Task details:
Give an exact copy of the data that follows.

Data in this exercise:
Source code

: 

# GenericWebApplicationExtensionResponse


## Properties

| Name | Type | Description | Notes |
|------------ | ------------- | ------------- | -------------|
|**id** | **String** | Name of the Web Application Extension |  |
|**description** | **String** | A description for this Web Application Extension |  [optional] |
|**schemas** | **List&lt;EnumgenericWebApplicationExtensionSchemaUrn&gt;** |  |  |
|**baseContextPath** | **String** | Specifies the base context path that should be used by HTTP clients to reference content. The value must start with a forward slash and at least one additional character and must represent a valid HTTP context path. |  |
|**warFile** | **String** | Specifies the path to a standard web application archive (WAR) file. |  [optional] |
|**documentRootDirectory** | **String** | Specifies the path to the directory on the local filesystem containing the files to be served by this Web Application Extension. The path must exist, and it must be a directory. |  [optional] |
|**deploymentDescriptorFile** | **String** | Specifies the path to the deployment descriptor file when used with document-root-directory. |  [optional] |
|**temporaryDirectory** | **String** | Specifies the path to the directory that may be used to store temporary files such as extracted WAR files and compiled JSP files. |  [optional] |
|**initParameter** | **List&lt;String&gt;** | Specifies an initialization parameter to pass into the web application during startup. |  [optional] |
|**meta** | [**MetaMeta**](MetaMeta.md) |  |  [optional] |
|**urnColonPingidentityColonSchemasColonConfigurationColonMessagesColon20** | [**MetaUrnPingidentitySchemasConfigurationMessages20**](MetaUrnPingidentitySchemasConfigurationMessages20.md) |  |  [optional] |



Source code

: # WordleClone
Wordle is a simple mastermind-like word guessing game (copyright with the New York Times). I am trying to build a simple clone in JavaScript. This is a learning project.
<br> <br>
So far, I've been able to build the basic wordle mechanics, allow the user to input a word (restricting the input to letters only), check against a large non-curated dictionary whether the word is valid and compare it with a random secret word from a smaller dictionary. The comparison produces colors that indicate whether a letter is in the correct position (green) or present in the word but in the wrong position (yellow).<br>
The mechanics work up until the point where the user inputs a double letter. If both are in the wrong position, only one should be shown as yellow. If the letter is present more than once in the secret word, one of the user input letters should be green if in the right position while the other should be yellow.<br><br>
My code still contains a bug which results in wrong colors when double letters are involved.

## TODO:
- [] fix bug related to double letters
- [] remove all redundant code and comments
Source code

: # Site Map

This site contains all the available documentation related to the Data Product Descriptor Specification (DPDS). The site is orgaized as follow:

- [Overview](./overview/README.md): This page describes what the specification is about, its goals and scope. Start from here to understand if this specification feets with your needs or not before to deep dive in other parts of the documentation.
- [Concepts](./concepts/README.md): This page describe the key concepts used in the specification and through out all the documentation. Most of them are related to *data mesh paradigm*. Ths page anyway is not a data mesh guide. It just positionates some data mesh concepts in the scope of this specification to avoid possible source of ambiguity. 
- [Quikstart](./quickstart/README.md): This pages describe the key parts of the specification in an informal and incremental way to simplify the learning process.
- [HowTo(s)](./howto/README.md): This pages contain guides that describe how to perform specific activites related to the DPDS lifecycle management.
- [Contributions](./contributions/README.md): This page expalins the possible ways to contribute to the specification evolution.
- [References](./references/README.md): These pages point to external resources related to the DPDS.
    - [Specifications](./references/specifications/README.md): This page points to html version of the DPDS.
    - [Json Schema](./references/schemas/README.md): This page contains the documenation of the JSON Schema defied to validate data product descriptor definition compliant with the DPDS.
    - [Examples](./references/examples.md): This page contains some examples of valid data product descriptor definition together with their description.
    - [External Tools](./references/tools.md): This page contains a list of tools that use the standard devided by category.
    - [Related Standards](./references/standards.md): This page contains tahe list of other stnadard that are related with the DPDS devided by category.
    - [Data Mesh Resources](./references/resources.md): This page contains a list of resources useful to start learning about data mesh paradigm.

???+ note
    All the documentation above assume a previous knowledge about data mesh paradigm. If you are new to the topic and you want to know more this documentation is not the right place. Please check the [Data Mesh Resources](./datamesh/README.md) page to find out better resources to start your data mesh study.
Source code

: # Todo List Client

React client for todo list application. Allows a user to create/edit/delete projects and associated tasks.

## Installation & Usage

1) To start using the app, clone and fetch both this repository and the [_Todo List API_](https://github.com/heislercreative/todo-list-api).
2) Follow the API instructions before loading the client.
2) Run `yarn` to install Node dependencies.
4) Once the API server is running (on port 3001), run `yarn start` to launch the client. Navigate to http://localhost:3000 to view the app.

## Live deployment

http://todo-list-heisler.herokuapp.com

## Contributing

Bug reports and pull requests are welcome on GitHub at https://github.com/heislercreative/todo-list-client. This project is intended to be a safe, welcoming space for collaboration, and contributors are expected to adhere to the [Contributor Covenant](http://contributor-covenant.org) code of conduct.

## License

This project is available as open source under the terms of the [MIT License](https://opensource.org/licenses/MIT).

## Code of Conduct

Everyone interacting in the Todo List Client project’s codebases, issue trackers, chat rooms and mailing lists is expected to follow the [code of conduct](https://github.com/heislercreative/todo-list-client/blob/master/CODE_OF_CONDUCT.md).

Answer to the exercise:
Source code

: 

# GenericWebApplicationExtensionResponse


## Properties

| Name | Type | Description | Notes |
|------------ | ------------- | ------------- | -------------|
|**id** | **String** | Name of the Web Application Extension |  |
|**description** | **String** | A description for this Web Application Extension |  [optional] |
|**schemas** | **List&lt;EnumgenericWebApplicationExtensionSchemaUrn&gt;** |  |  |
|**baseContextPath** | **String** | Specifies the base context path that should be used by HTTP clients to reference content. The value must start with a forward slash and at least one additional character and must represent a valid HTTP context path. |  |
|**warFile** | **String** | Specifies the path to a standard web application archive (WAR) file. |  [optional] |
|**documentRootDirectory** | **String** | Specifies the path to the directory on the local filesystem containing the files to be served by this Web Application Extension. The path must exist, and it must be a directory. |  [optional] |
|**deploymentDescriptorFile** | **String** | Specifies the path to the deployment descriptor file when used with document-root-directory. |  [optional] |
|**temporaryDirectory** | **String** | Specifies the path to the directory that may be used to store temporary files such as extracted WAR files and compiled JSP files. |  [optional] |
|**initParameter** | **List&lt;String&gt;** | Specifies an initialization parameter to pass into the web application during startup. |  [optional] |
|**meta** | [**MetaMeta**](MetaMeta.md) |  |  [optional] |
|**urnColonPingidentityColonSchemasColonConfigurationColonMessagesColon20** | [**MetaUrnPingidentitySchemasConfigurationMessages20**](MetaUrnPingidentitySchemasConfigurationMessages20.md) |  |  [optional] |



Source code

: # WordleClone
Wordle is a simple mastermind-like word guessing game (copyright with the New York Times). I am trying to build a simple clone in JavaScript. This is a learning project.
<br> <br>
So far, I've been able to build the basic wordle mechanics, allow the user to input a word (restricting the input to letters only), check against a large non-curated dictionary whether the word is valid and compare it with a random secret word from a smaller dictionary. The comparison produces colors that indicate whether a letter is in the correct position (green) or present in the word but in the wrong position (yellow).<br>
The mechanics work up until the point where the user inputs a double letter. If both are in the wrong position, only one should be shown as yellow. If the letter is present more than once in the secret word, one of the user input letters should be green if in the right position while the other should be yellow.<br><br>
My code still contains a bug which results in wrong colors when double letters are involved.

## TODO:
- [] fix bug related to double letters
- [] remove all redundant code and comments
Source code

: # Site Map

This site contains all the available documentation related to the Data Product Descriptor Specification (DPDS). The site is orgaized as follow:

- [Overview](./overview/README.md): This page describes what the specification is about, its goals and scope. Start from here to understand if this specification feets with your needs or not before to deep dive in other parts of the documentation.
- [Concepts](./concepts/README.md): This page describe the key concepts used in the specification and through out all the documentation. Most of them are related to *data mesh paradigm*. Ths page anyway is not a data mesh guide. It just positionates some data mesh concepts in the scope of this specification to avoid possible source of ambiguity. 
- [Quikstart](./quickstart/README.md): This pages describe the key parts of the specification in an informal and incremental way to simplify the learning process.
- [HowTo(s)](./howto/README.md): This pages contain guides that describe how to perform specific activites related to the DPDS lifecycle management.
- [Contributions](./contributions/README.md): This page expalins the possible ways to contribute to the specification evolution.
- [References](./references/README.md): These pages point to external resources related to the DPDS.
    - [Specifications](./references/specifications/README.md): This page points to html version of the DPDS.
    - [Json Schema](./references/schemas/README.md): This page contains the documenation of the JSON Schema defied to validate data product descriptor definition compliant with the DPDS.
    - [Examples](./references/examples.md): This page contains some examples of valid data product descriptor definition together with their description.
    - [External Tools](./references/tools.md): This page contains a list of tools that use the standard devided by category.
    - [Related Standards](./references/standards.md): This page contains tahe list of other stnadard that are related with the DPDS devided by category.
    - [Data Mesh Resources](./references/resources.md): This page contains a list of resources useful to start learning about data mesh paradigm.

???+ note
    All the documentation above assume a previous knowledge about data mesh paradigm. If you are new to the topic and you want to know more this documentation is not the right place. Please check the [Data Mesh Resources](./datamesh/README.md) page to find out better resources to start your data mesh study.
Source code

: # Todo List Client

React client for todo list application. Allows a user to create/edit/delete projects and associated tasks.

## Installation & Usage

1) To start using the app, clone and fetch both this repository and the [_Todo List API_](https://github.com/heislercreative/todo-list-api).
2) Follow the API instructions before loading the client.
2) Run `yarn` to install Node dependencies.
4) Once the API server is running (on port 3001), run `yarn start` to launch the client. Navigate to http://localhost:3000 to view the app.

## Live deployment

http://todo-list-heisler.herokuapp.com

## Contributing

Bug reports and pull requests are welcome on GitHub at https://github.com/heislercreative/todo-list-client. This project is intended to be a safe, welcoming space for collaboration, and contributors are expected to adhere to the [Contributor Covenant](http://contributor-covenant.org) code of conduct.

## License

This project is available as open source under the terms of the [MIT License](https://opensource.org/licenses/MIT).

## Code of Conduct

Everyone interacting in the Todo List Client project’s codebases, issue trackers, chat rooms and mailing lists is expected to follow the [code of conduct](https://github.com/heislercreative/todo-list-client/blob/master/CODE_OF_CONDUCT.md).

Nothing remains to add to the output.